164 Hay una hermosa conjetura que dice así: atendiendo a la gracia del dios que les había procurado esa tierra luego de tantos pesares y cuando ya la esperanza era poca, durante muchos años realizaron esos viajes con destino incierto con el exclusivo fin de la ofrenda a la divinidad. Un sacrificio para la buena suerte y la prosperidad de todos. Pero, independientemente de la suerte del argonauta, y aunque suene raro, lo que se ofrecía en sacrificio no era una vida sino una canoa.
165 Este es un buen ejemplo que refuta la difundida teoría del siglo XIX, y que aún hoy algunos sostienen, según la cual el desarrollo de una cultura está en relación directa con las influencias extranjeras. Por otra parte, eso quizás hable más de la riqueza cultural de un pueblo y no de su desarrollo.
166 Hay hechos parecidos bien documentados históricamente. Por ejemplo; en la Rusia pos revolucionaria se generó gran polémica por la cantidad de tierras reservadas al grano que da el vodka con claro perjuicio de cereales nutritivos.

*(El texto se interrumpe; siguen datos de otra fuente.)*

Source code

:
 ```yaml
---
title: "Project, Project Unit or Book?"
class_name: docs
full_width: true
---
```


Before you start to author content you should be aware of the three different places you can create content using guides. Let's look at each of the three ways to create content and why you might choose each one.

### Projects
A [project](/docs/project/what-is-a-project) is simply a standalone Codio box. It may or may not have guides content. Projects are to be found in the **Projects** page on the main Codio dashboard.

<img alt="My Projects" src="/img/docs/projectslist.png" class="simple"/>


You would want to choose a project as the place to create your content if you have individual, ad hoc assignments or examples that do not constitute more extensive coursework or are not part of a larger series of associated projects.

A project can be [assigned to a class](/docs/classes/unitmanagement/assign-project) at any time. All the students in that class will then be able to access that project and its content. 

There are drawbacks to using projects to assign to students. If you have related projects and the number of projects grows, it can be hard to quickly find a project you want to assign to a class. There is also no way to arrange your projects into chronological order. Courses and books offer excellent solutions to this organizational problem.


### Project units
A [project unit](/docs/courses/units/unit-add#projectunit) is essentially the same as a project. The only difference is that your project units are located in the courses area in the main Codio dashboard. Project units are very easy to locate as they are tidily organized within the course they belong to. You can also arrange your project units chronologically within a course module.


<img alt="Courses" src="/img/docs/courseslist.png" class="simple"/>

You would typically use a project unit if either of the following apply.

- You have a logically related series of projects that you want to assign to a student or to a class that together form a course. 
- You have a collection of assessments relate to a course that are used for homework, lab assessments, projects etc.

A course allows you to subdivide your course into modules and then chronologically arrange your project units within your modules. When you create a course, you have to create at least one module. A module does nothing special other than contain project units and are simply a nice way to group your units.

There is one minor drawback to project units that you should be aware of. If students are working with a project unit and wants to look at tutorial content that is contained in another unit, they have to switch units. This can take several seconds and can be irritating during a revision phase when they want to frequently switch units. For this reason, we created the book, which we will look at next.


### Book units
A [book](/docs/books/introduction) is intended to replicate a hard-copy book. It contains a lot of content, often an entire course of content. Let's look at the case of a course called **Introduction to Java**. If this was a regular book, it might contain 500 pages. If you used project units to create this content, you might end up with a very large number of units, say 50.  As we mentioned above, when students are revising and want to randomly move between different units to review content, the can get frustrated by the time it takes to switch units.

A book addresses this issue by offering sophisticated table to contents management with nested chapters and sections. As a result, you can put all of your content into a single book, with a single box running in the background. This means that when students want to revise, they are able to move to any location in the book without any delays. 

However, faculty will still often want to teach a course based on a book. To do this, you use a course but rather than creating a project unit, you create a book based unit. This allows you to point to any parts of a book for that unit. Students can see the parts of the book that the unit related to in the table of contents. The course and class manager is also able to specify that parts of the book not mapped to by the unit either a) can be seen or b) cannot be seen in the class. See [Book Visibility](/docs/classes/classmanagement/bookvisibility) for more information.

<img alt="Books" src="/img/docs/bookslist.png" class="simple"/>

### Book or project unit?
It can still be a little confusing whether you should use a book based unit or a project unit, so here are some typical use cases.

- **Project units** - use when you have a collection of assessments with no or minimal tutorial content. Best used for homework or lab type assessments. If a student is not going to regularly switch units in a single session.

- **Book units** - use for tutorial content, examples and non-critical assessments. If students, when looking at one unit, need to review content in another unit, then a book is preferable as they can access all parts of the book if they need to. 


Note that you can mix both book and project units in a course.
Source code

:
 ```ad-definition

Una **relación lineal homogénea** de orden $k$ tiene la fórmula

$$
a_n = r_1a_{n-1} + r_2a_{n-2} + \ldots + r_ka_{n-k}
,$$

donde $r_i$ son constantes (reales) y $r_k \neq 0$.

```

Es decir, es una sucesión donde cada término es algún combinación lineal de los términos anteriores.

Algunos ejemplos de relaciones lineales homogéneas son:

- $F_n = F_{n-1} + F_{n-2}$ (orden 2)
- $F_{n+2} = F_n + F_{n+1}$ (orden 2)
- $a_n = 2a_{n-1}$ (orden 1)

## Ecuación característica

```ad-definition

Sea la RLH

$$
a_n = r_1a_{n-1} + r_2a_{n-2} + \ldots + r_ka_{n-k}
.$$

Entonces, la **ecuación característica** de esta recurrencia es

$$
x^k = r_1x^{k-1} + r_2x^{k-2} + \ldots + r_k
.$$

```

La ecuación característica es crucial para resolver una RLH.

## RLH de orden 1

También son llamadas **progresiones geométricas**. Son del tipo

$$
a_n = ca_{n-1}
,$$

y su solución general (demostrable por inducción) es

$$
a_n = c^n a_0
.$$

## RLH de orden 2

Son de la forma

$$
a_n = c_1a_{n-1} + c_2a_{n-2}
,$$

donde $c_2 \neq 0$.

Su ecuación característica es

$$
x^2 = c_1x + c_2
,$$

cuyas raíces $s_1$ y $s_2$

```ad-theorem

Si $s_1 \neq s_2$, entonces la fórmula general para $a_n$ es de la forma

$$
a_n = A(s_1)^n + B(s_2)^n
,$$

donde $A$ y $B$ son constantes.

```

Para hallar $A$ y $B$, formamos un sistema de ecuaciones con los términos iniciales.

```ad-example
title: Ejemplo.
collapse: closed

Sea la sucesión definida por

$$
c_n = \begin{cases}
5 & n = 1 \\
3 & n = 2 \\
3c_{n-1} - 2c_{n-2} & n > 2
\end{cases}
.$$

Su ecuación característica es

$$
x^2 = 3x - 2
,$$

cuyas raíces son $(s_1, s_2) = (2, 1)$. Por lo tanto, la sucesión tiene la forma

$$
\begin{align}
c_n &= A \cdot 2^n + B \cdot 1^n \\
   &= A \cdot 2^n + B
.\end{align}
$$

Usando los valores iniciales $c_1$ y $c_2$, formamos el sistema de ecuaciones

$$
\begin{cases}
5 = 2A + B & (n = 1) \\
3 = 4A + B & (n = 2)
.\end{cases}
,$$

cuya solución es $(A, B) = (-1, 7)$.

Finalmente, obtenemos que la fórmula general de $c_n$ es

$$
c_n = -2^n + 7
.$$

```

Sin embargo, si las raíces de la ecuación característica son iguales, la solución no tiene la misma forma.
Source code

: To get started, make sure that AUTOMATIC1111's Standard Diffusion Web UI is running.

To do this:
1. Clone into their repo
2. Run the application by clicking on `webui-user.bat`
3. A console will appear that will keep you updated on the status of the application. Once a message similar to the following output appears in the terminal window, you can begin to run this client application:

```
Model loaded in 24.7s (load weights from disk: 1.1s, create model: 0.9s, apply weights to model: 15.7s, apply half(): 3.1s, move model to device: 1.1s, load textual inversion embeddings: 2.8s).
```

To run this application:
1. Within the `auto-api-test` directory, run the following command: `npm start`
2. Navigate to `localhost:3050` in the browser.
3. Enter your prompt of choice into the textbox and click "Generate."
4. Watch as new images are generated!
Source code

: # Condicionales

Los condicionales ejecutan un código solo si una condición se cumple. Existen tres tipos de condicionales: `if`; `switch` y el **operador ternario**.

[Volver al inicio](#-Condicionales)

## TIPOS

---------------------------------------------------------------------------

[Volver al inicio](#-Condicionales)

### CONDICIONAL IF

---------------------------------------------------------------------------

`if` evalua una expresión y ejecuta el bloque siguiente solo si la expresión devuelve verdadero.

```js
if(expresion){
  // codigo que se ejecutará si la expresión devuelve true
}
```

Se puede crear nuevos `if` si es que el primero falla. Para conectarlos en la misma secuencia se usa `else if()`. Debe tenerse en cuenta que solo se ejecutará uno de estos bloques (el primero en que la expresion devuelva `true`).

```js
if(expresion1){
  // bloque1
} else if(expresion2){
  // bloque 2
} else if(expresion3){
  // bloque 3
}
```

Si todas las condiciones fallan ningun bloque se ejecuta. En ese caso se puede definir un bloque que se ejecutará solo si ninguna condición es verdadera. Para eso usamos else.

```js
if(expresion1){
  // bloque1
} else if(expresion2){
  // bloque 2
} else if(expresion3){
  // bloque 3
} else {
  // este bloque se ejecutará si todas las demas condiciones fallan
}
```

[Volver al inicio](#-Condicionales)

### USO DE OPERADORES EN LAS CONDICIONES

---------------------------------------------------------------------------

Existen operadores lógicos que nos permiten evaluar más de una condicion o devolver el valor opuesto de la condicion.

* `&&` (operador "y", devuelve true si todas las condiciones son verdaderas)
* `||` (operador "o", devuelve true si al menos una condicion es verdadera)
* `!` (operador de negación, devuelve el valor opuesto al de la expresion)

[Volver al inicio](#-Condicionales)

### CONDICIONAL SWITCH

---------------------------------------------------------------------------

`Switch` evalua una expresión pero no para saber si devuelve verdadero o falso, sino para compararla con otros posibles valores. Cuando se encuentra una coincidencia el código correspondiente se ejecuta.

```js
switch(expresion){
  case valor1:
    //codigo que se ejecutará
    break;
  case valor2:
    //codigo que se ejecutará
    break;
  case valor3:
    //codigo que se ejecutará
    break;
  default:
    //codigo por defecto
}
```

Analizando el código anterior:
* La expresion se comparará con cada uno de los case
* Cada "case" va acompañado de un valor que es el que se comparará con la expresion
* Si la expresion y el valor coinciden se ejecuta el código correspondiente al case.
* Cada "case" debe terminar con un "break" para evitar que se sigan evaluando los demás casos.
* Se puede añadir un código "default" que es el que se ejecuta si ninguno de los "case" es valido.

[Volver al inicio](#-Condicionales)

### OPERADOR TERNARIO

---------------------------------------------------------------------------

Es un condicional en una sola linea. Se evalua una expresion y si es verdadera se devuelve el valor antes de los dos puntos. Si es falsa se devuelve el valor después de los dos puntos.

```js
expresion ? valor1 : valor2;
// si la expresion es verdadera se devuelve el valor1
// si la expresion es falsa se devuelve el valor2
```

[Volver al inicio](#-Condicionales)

Hoy en día en Yemen, hay una hoja indígena llamada Qad, que es una especie de marihuana sumamente popular que nadie deja de consumir y cuyo cultivo acapara la mayor parte de las tierras fértiles de ese pequeño y poco fértil país. En ambos casos prevalece la idea de mantener al pueblo estupidizado. Algo similar se podría decir de Bolivia y el asunto de la coca, aunque no tanto: la coca da excelentes dividendos. (El caso ruso es conocido. En cuanto a Yemen pueden ampliar en el número de abril de 2000 de National Geographic.)
167 Quizás el caso más emblemático en este sentido se dio en otra isla; Madagascar. El dodó, una especie de paloma enorme, no volaba y era tan lenta y estúpida como su tamaño. O sea, estaba perfectamente adaptado a su medio. O, en otras palabras, para adaptarse a Madagascar basta con ser medio estúpido. A falta de enemigos naturales, el dodó se convirtió en la cima de la cadena alimenticia. Del otro lado del Canal de Mozambique ese privilegio le correspondía al león. De este lado bastaba con ser poco sagaz e inteligente. Pero un día llegó el animal más veloz, voraz, insaciable e insensible: el cerdo, que acabó con el dodó en menos que canta un gallo (o un dodó.)(¿)... Durante mucho tiempo se tomó el caso como expresión de la crueldad de nuestra especie sin mediar ningún tipo de dudas al respecto. Cuando leí sobre esto tendría que haber anotado el nombre del experto que demostró de manera categórica que la culpa es del chancho. Se merece un monumento por exculpar a la raza humana de un hecho tan lamentable. Y eso incluye a los granjeros europeos que llevaron el cerdo hasta la isla. ¿Pero porqué alguien estaría tan interesado en llevar consigo a los cerdos en un viaje tan largo? ¡Porque nuestra especie sólo cambia la dieta bajo condiciones extremas! Si hubieran probado la carne del dodó, hoy el dodó estaría vivo. (Me remito a El animal más feliz de La tierra, Pág. 18.)